__Records provided__:
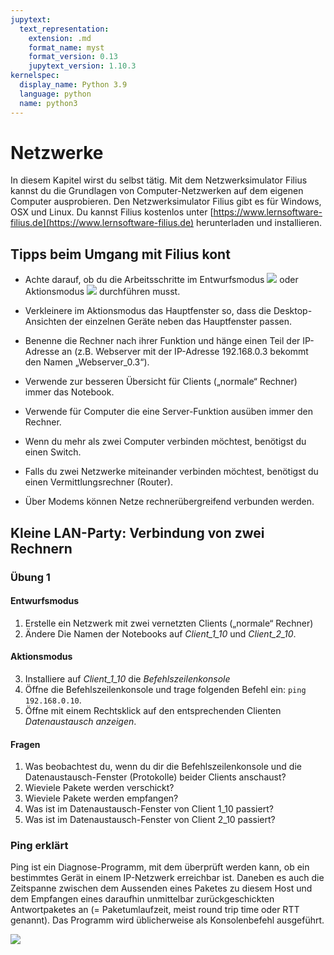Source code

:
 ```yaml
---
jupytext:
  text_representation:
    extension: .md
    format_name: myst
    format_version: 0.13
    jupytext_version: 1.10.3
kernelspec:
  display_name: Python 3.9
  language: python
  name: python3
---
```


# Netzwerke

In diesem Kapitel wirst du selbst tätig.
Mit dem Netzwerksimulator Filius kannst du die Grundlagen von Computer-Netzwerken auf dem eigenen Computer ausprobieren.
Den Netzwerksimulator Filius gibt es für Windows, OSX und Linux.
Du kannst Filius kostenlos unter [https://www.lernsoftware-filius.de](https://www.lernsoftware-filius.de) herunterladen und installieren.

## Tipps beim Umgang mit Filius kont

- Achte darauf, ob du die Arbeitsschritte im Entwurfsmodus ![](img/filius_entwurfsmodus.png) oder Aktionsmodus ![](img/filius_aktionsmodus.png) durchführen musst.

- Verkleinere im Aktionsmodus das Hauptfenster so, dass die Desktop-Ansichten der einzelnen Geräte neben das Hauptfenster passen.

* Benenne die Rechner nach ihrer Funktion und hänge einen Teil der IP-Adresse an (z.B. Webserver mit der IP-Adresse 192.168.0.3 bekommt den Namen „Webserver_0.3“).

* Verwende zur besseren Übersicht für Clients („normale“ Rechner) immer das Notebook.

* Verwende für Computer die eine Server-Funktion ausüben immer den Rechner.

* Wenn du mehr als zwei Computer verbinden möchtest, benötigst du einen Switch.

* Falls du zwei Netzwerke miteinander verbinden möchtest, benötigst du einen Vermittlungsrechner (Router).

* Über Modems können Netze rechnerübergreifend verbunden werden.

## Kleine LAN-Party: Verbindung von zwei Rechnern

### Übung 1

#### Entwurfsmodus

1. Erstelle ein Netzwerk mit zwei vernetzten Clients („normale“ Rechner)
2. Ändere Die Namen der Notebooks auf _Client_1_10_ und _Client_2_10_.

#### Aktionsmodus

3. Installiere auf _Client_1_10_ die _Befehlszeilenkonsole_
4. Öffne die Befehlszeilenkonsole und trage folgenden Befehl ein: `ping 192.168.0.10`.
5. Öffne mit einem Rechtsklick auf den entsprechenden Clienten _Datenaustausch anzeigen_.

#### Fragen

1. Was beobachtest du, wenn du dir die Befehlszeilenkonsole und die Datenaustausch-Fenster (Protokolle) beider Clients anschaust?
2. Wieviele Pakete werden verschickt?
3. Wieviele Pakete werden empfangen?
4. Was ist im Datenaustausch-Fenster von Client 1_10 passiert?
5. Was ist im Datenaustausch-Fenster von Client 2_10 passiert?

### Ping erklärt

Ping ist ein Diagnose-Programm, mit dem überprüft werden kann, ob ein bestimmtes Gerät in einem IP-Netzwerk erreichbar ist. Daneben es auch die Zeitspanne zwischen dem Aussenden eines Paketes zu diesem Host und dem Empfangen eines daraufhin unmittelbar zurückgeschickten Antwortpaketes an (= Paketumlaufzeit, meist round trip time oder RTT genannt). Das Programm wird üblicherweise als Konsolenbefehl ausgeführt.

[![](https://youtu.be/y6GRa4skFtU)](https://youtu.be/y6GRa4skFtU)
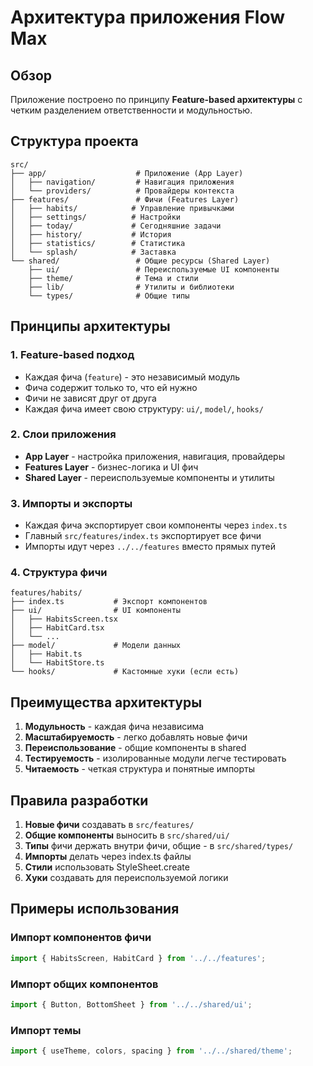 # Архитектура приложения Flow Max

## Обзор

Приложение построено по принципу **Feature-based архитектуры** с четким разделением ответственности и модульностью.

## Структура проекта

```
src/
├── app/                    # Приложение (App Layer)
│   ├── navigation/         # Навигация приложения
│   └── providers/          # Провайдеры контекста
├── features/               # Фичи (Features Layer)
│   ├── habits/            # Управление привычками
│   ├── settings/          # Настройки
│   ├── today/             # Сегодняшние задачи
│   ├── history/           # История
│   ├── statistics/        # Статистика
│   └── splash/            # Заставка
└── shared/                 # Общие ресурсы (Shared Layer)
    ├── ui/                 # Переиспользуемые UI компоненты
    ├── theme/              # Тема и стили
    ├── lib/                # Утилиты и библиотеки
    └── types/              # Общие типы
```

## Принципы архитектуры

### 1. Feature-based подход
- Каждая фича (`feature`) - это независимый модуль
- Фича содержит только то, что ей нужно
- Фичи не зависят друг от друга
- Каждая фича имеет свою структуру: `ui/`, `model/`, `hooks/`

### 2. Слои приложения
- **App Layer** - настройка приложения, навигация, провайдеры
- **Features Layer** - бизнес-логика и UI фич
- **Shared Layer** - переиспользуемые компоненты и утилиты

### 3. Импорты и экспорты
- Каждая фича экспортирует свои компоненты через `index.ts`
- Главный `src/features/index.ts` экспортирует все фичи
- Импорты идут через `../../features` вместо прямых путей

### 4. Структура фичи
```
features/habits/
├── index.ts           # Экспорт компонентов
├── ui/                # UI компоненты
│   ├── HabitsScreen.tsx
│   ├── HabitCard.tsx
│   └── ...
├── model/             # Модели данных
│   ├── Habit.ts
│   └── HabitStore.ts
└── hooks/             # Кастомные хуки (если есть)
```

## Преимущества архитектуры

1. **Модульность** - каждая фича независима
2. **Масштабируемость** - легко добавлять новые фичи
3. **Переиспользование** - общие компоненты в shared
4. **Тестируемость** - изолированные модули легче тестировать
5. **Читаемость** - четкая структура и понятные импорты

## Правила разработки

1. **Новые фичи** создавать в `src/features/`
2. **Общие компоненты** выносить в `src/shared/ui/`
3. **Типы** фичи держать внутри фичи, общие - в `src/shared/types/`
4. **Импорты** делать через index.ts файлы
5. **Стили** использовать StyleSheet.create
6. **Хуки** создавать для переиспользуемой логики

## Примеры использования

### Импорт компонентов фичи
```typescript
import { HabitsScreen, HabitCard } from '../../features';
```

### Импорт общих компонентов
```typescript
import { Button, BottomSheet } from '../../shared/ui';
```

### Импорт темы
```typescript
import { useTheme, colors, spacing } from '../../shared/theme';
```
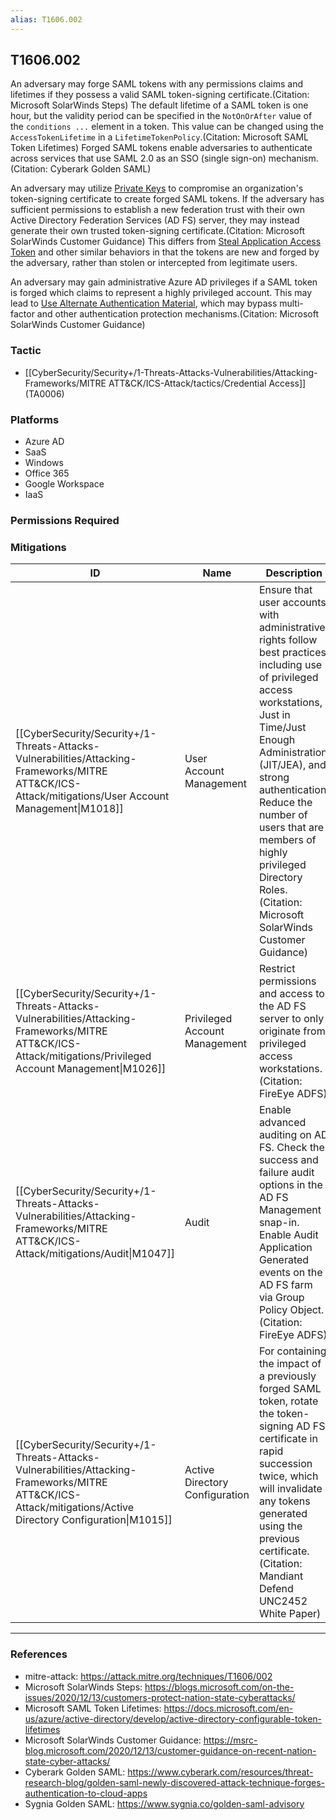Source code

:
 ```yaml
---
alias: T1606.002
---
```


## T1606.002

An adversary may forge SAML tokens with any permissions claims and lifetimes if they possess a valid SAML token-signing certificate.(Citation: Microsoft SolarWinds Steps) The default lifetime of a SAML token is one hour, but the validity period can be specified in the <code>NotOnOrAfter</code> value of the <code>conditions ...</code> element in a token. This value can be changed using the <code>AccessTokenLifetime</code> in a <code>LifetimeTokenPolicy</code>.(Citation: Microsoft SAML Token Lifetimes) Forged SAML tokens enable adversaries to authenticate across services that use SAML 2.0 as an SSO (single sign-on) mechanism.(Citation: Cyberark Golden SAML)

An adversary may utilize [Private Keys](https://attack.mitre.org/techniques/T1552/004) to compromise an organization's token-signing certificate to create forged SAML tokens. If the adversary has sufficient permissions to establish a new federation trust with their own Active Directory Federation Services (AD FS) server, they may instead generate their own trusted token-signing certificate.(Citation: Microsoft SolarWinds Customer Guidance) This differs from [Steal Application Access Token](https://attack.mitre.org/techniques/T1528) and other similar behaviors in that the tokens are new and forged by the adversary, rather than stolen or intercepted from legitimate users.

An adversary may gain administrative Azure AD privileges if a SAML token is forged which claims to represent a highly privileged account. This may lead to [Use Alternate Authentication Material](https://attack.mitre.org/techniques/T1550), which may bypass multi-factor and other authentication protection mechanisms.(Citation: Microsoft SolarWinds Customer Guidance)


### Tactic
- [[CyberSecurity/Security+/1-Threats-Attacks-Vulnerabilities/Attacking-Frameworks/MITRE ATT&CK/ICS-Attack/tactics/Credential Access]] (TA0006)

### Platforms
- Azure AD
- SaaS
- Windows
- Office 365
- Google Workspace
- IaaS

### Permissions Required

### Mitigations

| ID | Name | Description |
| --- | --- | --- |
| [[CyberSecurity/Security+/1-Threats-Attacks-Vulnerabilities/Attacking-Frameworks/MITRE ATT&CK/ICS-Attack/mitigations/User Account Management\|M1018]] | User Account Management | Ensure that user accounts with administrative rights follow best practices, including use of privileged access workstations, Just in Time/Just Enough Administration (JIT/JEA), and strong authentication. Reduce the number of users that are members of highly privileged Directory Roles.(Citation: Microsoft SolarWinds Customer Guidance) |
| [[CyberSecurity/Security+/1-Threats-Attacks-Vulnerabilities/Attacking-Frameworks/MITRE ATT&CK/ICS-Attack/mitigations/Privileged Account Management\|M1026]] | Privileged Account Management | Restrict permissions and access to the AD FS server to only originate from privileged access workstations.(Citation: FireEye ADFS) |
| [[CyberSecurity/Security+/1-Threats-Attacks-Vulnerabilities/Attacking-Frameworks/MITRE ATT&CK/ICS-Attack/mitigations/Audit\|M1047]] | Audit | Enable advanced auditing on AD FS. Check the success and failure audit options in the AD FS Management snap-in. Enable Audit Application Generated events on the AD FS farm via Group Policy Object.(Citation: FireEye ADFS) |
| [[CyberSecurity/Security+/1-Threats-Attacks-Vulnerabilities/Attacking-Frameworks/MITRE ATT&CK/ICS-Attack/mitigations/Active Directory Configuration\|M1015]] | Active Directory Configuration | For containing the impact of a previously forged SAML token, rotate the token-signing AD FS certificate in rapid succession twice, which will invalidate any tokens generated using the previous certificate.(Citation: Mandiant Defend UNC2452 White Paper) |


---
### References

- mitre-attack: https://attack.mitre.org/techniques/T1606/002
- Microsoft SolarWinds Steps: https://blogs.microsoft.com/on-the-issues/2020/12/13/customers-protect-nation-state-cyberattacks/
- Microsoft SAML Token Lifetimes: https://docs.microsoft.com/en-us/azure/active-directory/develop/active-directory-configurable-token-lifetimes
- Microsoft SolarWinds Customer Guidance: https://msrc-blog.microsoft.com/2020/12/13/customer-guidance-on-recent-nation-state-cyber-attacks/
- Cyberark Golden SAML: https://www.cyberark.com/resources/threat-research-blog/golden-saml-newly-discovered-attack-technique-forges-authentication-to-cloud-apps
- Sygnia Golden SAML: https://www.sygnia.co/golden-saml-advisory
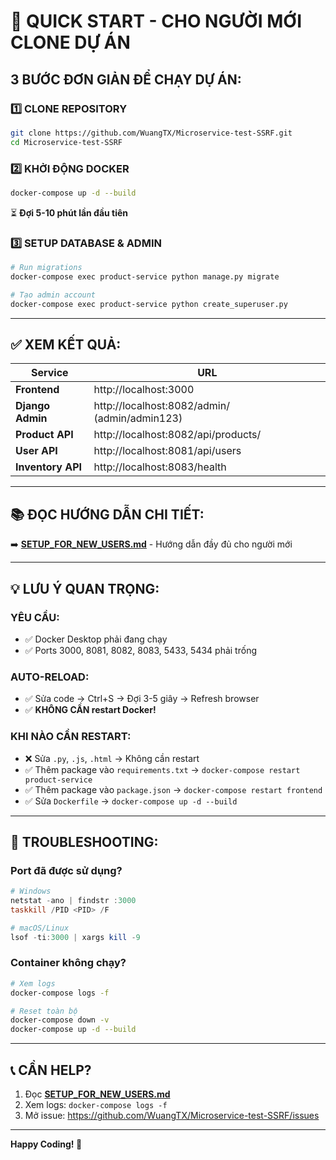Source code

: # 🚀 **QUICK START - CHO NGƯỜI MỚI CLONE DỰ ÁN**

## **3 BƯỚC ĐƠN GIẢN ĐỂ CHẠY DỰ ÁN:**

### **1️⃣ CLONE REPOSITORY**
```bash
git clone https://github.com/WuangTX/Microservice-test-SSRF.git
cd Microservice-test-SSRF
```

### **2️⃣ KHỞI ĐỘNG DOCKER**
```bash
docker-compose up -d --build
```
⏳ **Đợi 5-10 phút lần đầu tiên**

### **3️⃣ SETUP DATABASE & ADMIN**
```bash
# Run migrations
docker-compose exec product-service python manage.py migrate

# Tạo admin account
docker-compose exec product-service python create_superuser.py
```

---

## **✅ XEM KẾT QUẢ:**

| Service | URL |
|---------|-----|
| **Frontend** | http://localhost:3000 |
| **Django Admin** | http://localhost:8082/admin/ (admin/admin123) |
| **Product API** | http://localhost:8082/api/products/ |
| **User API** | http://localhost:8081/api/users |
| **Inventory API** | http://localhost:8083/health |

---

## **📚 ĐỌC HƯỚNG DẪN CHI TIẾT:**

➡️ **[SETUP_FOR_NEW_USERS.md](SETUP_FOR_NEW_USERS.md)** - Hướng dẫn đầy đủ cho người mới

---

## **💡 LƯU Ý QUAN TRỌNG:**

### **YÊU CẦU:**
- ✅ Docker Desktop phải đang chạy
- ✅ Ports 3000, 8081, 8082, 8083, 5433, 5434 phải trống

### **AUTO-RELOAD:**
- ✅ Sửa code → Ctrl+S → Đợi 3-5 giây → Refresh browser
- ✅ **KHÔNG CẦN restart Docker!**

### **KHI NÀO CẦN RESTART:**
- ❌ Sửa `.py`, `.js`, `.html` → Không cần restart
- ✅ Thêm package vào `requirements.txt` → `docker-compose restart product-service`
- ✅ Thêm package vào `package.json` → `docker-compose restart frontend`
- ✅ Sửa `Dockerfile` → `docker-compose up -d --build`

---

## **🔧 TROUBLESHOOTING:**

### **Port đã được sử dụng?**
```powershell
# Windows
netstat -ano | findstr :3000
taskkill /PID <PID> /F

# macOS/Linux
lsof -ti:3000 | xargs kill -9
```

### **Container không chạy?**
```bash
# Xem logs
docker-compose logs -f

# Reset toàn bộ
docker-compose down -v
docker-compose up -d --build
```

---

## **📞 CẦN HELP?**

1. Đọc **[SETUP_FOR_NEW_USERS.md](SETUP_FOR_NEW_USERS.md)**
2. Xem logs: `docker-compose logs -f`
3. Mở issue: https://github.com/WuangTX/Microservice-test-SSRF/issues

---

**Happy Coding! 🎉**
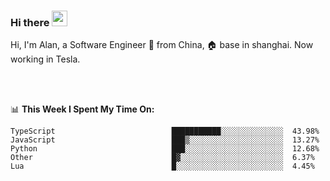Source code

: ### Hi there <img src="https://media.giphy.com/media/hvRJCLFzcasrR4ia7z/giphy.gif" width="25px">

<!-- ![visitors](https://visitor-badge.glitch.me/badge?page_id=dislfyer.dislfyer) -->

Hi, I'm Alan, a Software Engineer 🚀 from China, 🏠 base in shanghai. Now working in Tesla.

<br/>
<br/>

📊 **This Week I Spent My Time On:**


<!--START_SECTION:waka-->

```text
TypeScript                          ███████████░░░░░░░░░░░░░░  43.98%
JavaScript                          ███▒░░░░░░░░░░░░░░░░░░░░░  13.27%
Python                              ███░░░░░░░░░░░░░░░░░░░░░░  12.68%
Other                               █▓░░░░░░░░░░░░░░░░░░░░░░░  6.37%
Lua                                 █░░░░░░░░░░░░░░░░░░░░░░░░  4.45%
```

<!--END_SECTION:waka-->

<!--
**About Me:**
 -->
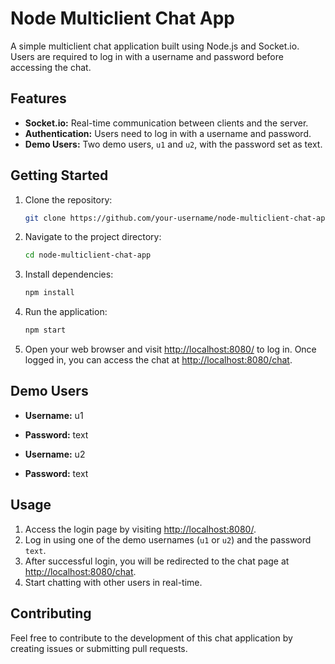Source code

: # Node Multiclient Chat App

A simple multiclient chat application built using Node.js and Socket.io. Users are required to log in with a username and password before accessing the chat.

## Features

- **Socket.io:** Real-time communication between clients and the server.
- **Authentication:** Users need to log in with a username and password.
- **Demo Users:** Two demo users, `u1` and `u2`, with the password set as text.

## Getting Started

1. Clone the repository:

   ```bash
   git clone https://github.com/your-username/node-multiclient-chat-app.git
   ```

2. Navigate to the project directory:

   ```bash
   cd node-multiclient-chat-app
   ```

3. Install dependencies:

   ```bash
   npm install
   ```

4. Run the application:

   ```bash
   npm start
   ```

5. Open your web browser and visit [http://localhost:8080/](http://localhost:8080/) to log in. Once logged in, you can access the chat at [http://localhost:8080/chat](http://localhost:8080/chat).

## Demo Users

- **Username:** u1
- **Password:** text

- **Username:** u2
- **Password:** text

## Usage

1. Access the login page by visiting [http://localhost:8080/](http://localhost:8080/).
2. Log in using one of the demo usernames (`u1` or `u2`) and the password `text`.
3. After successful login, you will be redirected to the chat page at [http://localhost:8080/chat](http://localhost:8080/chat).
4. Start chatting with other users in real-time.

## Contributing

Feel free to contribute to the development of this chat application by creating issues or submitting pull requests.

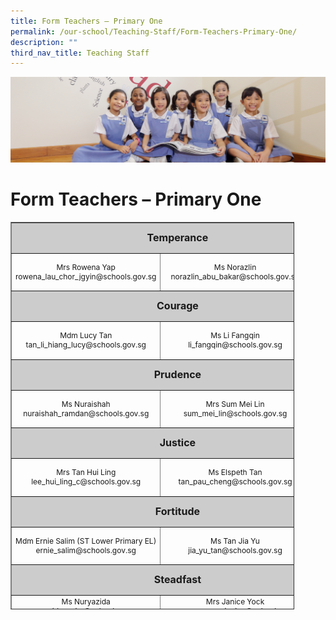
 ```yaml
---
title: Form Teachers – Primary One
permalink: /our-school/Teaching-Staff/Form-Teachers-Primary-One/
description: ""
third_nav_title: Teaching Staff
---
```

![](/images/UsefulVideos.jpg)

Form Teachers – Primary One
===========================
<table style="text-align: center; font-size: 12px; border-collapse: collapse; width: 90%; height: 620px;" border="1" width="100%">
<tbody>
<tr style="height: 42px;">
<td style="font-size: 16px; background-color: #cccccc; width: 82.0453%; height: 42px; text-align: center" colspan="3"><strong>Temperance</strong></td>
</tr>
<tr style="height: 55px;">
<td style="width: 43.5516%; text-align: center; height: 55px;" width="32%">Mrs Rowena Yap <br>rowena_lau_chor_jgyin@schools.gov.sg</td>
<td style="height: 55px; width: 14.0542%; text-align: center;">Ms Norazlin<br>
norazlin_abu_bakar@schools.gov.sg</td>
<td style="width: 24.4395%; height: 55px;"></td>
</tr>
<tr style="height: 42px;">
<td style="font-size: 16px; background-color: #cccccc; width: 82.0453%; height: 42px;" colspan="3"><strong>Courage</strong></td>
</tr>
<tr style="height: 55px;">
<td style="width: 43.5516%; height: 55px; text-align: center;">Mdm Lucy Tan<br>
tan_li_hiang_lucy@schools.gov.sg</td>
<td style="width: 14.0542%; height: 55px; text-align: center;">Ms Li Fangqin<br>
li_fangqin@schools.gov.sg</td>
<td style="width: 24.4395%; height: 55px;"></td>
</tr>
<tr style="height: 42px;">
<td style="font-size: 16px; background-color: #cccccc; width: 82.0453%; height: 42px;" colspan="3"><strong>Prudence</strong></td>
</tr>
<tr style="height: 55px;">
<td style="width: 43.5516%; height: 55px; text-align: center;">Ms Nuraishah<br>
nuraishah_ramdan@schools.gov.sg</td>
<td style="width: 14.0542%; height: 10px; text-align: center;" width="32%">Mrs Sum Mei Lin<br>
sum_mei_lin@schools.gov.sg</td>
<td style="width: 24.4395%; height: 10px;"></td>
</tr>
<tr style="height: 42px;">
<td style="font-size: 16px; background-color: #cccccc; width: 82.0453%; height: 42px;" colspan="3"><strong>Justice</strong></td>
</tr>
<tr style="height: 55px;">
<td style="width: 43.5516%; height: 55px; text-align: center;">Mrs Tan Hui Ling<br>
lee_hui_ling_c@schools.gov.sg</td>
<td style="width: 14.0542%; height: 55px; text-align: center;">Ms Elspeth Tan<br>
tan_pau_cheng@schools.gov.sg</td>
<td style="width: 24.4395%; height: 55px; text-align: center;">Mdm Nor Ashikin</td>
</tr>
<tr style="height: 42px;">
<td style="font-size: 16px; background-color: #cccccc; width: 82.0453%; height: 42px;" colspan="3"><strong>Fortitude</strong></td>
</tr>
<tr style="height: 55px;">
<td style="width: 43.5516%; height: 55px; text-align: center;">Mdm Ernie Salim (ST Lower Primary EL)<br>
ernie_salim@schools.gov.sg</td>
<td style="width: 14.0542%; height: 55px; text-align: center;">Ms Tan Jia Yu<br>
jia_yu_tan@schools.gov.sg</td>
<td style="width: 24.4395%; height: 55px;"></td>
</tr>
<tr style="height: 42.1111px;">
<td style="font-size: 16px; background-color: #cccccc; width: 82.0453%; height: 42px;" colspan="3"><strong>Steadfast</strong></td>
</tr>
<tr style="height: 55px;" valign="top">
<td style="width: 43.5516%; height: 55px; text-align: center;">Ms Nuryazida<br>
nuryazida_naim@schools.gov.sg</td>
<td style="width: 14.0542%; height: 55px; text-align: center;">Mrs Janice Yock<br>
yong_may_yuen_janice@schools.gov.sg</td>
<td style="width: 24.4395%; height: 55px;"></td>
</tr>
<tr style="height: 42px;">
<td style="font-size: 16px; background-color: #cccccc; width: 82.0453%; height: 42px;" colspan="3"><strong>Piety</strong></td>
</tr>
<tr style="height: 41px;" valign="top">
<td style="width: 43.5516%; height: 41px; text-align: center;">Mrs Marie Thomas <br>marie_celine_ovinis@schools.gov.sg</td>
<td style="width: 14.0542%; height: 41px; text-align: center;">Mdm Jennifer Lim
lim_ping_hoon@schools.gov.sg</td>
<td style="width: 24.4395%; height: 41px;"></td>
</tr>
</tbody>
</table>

__What to work on__: Look through the listing above and copy each line with the word "Wieviele" in it.

__Task response__:
2. Wieviele Pakete werden verschickt?
3. Wieviele Pakete werden empfangen?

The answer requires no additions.